YOUR GOAL: In the data below, which lines hold "Mozilla"? Copy every one.

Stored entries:

******************************

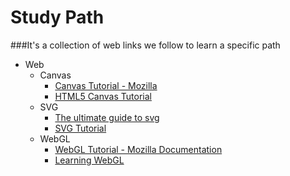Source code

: # Study Path
###It's a collection of web links we follow to learn a specific path

* Web
  * Canvas
    * [Canvas Tutorial - Mozilla](https://developer.mozilla.org/en-US/docs/Web/API/Canvas_API/Tutorial)
    * [HTML5 Canvas Tutorial](http://www.html5canvastutorials.com/)
  * SVG
    * [The ultimate guide to svg](http://www.webdesignerdepot.com/2015/01/the-ultimate-guide-to-svg)
    * [SVG Tutorial](http://tutorials.jenkov.com/svg/index.html)
  * WebGL
    * [WebGL Tutorial - Mozilla Documentation](https://developer.mozilla.org/en-US/docs/Web/API/WebGL_API/Tutorial)
    * [Learning WebGL](http://learningwebgl.com/blog/?page_id=1217/)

******************************

RESPONSE TO THIS EXERCISE:
    * [Canvas Tutorial - Mozilla](https://developer.mozilla.org/en-US/docs/Web/API/Canvas_API/Tutorial)
    * [WebGL Tutorial - Mozilla Documentation](https://developer.mozilla.org/en-US/docs/Web/API/WebGL_API/Tutorial)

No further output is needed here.